Challenge times out on standalone mode reverse-proxied to different port

Thanks for the suggestion, but the HAProxy config is correct. The server directive does not accept paths. The URI path is passed directly to the backend (I'm not doing any rewriting).

The http://127.0.0.1:10443/ location is Certbot's standalone web server. If certbot's not running the location will result in a 503 error. There's nowhere for me to place a test file unless I can access certbot's web files or something.

1 Like

The Let's Debug Verbose output shows interesting results. See here

It's initial test to look for a test file fails with 503 (after a 301). But, the test that uses the Let's Encrypt staging system fails with a timeout.

When some source IP's can connect and others timeout it most often is related to a firewall blocking the IP's of Let's Encrypt servers.

4 Likes

Hmmm... following @rg305's line of thought, I modified my HAProxy config a little bit:

        use_backend letsencrypt if letsencrypt !{ hdr(host) -i darkvirtue.com }

This adds an exception for my base domain. I've put a test file there: https://darkvirtue.com/.well-known/acme-challenge/letsdebug-test

Viewing that file should return "Hello world"

curl https://darkvirtue.com/.well-known/acme-challenge/testfile
Hello world

curl -I https://darkvirtue.com/.well-known/acme-challenge/letsdebug-test
HTTP/2 200
date: Tue, 06 Dec 2022 21:50:16 GMT
<snip>

However, the debug tool still shows a connection timeout:

My firewall is set for ports 80 and 443 to be completely open. I'm running fail2ban, but no jails related to web traffic and no currently banned IPs.

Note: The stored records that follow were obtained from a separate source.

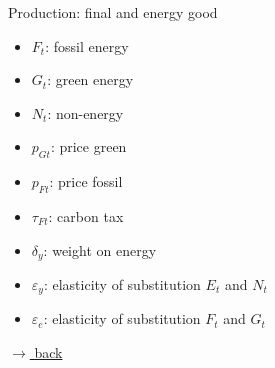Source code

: \documentclass[11pt,aspectratio=169]{beamer}
\begin{document}
\begin{frame}{Production: final and energy good}
		\small
		\vspace{4mm}
		\hspace{-4mm}
		\begin{minipage}[t!]{0.24\textwidth}
			\vspace{0mm}
			\begin{itemize}	
				\item[]$F_t$: fossil energy
				\vspace{-2mm}	
				\item[]$G_t$: green energy
				\vspace{-7mm}	
				\item[]$N_t$: non-energy
			\end{itemize}
		\end{minipage}
		\begin{minipage}[t!]{0.24\textwidth}
			\vspace{0mm}
			\begin{itemize}
				\item[] $p_{Gt}$: price green  \vspace{-2mm}
				\item[] $p_{Ft}$: price fossil
				\vspace{-2mm}	
				\item[] $\tau_{Ft}$: carbon tax
			\end{itemize}
		\end{minipage}
		\begin{minipage}[t!]{0.47\textwidth}
			\vspace{0mm}
			\begin{itemize}
				\item[] $\delta_{y}$: weight on energy\vspace{-2mm}
				\item[] $\varepsilon_y$: elasticity of substitution $E_t$ and $N_t$ \vspace{-2mm}
				\item[] $\varepsilon_e$: elasticity of substitution $F_t$ and $G_t$
			\end{itemize}
		\end{minipage}

\vspace{-2mm}
\hfill \hyperlink{backScheme}{\tiny{$\rightarrow$ back}}
	\end{frame}
	
\end{document}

The server doesn't have any other firewall in front of it, as far as I'm aware - it's in a colo datacenter that provides unmanaged hosting.

3 Likes

Could there be a firewall with some kind of DDoS protection? Sometimes called "smart firewall" or similar? Individual requests are working from various IP sources. But, the Let's Encrypt servers will make several challenge requests from different IP's at the same time. We sometimes see these cause problems when they are too strict.

Also, your darkvirtue.com domain responds a little different than the books subdomain. It's not a problem but looking through this thread there are tests for each. It was a little confusing. Should we be focusing on books?

curl -IL http://books.darkvirtue.com/.well-known/acme-challenge/TestBooks
HTTP/1.1 301 Moved Permanently
content-length: 0
location: https://books.darkvirtue.com/.well-known/acme-challenge/TestBooks

HTTP/2 503
cache-control: no-cache
content-type: text/html

And:
curl -IL http://darkvirtue.com/.well-known/acme-challenge/TestApex
HTTP/1.1 301 Moved Permanently
content-length: 0
location: https://darkvirtue.com/.well-known/acme-challenge/TestApex

HTTP/2 404
date: Thu, 08 Dec 2022 17:46:08 GMT
content-type: text/html; charset=iso-8859-1
4 Likes

No, this provider doesn't have any DDOS protections or firewalls at all (they're very inexpensive).

Sorry for the confusion with books vs the non-subdomain. I was trying to test different backends. The base domain goes to Apache and books goes to Calibre-Web. Both domains are having the same issue, but the base domain isn't eligible for renewal yet - I've reverted my testing changes so both domains will behave the same with regard to Acme. We can focus on books.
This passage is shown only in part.